**GIVEN DATA:**
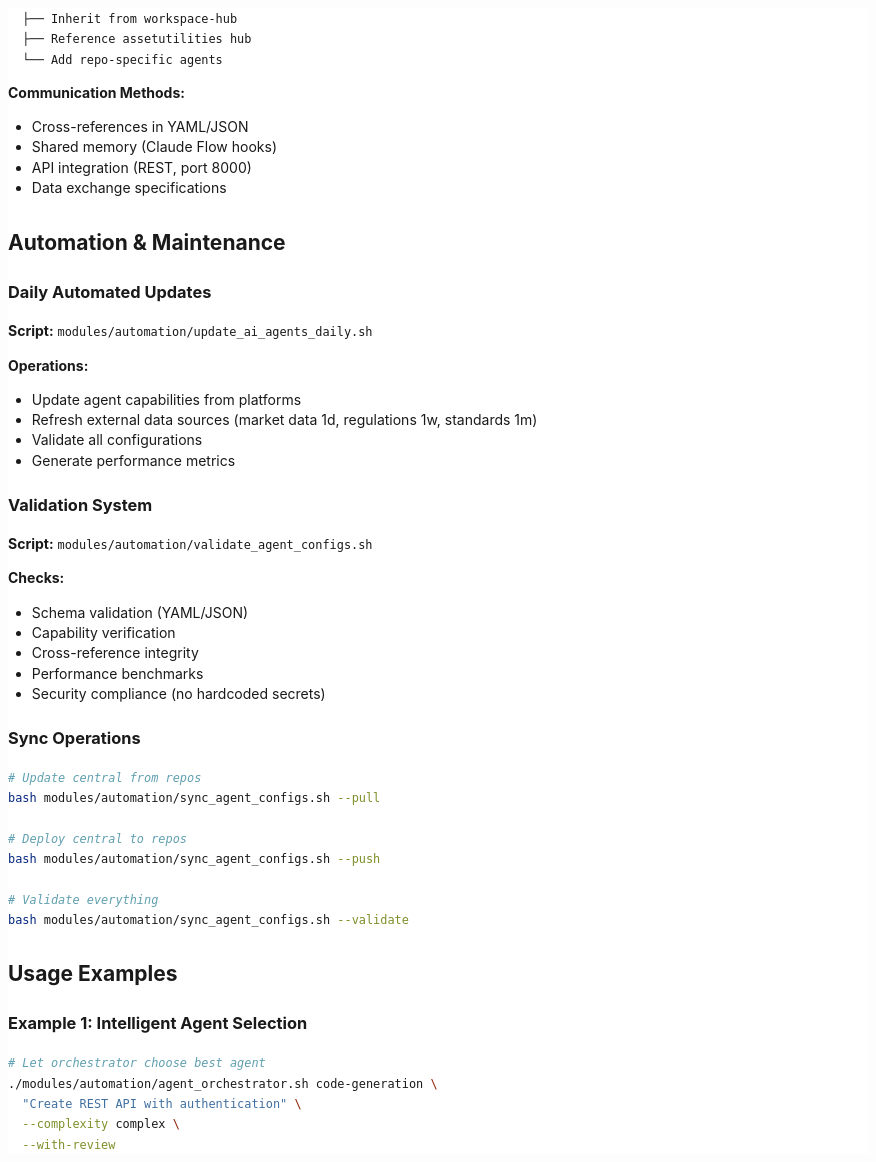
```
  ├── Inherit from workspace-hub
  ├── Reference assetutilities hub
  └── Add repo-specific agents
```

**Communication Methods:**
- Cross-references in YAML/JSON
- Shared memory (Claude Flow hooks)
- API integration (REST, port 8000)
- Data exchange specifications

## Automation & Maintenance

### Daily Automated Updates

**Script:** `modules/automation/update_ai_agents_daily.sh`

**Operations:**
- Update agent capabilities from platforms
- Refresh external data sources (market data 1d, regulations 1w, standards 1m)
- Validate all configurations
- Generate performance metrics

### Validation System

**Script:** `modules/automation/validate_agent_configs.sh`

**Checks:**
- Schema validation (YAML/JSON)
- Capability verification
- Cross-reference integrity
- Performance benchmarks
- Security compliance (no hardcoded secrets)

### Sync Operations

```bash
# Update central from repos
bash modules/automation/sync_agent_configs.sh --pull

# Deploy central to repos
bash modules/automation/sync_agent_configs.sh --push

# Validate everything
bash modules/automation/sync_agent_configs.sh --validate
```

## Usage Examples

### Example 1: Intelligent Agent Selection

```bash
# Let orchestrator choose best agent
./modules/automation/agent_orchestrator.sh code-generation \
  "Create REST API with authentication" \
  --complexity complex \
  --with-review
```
--
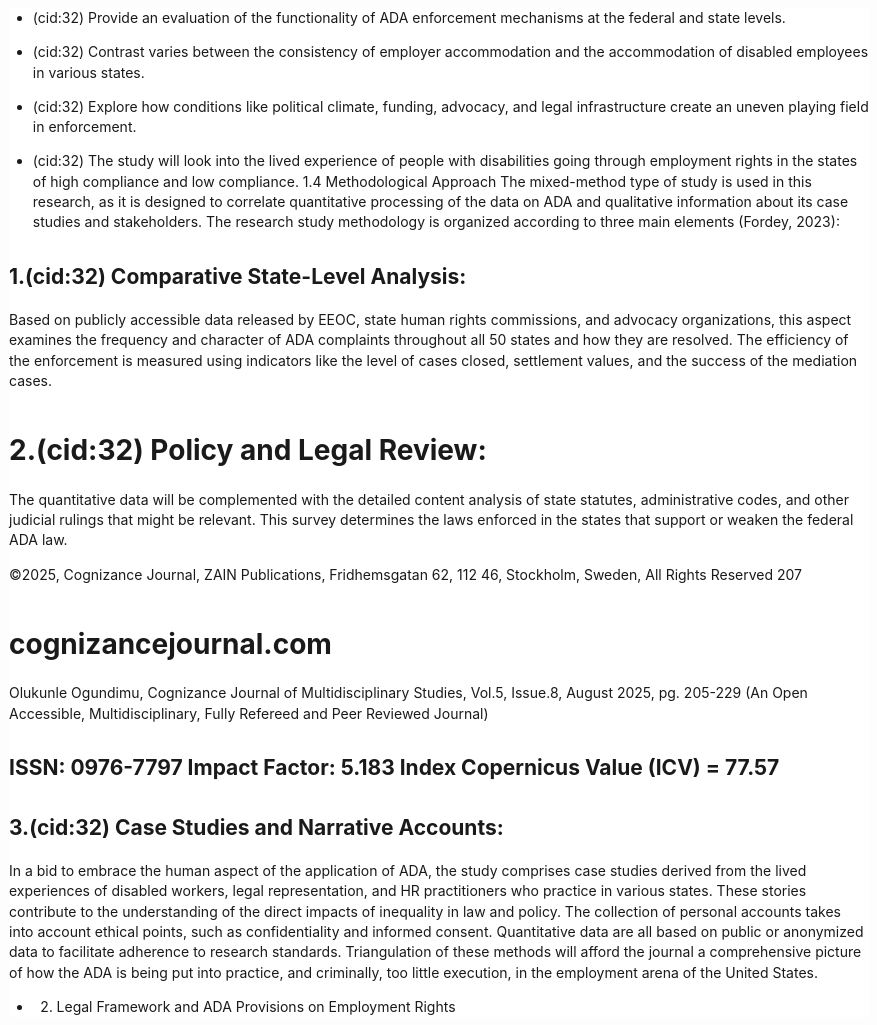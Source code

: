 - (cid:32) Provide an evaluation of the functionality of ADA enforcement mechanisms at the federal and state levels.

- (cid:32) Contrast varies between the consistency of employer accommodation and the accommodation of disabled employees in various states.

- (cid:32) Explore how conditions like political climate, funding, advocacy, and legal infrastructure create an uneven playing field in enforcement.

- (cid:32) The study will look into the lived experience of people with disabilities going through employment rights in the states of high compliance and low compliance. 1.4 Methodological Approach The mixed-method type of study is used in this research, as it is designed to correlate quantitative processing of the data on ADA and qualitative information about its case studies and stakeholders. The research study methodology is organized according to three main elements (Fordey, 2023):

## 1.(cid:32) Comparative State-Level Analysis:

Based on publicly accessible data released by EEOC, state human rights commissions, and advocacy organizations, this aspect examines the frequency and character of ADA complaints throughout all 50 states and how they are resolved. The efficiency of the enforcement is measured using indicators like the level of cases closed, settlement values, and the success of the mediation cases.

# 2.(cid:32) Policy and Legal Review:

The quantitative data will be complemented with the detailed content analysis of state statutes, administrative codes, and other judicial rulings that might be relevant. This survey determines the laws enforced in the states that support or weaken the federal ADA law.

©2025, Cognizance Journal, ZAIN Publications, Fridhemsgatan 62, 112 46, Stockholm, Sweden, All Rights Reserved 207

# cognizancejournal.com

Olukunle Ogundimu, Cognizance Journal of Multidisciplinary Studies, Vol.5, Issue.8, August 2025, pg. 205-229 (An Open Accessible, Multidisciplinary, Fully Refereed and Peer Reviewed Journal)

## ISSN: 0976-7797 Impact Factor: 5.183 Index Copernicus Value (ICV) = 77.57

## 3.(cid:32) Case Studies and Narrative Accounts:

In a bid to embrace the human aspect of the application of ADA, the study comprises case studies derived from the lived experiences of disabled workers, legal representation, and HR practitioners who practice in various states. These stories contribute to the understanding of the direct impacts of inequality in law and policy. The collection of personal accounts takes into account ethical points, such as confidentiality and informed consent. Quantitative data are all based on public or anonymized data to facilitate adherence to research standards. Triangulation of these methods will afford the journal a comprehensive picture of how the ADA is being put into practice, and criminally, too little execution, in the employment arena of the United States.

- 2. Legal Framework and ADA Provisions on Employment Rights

**ACTIVITY:** Reproduce every line of the records containing the string "like".

**OUTPUT OF THE TASK:**
- (cid:32) Explore how conditions like political climate, funding, advocacy, and legal infrastructure create an uneven playing field in enforcement.
Based on publicly accessible data released by EEOC, state human rights commissions, and advocacy organizations, this aspect examines the frequency and character of ADA complaints throughout all 50 states and how they are resolved. The efficiency of the enforcement is measured using indicators like the level of cases closed, settlement values, and the success of the mediation cases.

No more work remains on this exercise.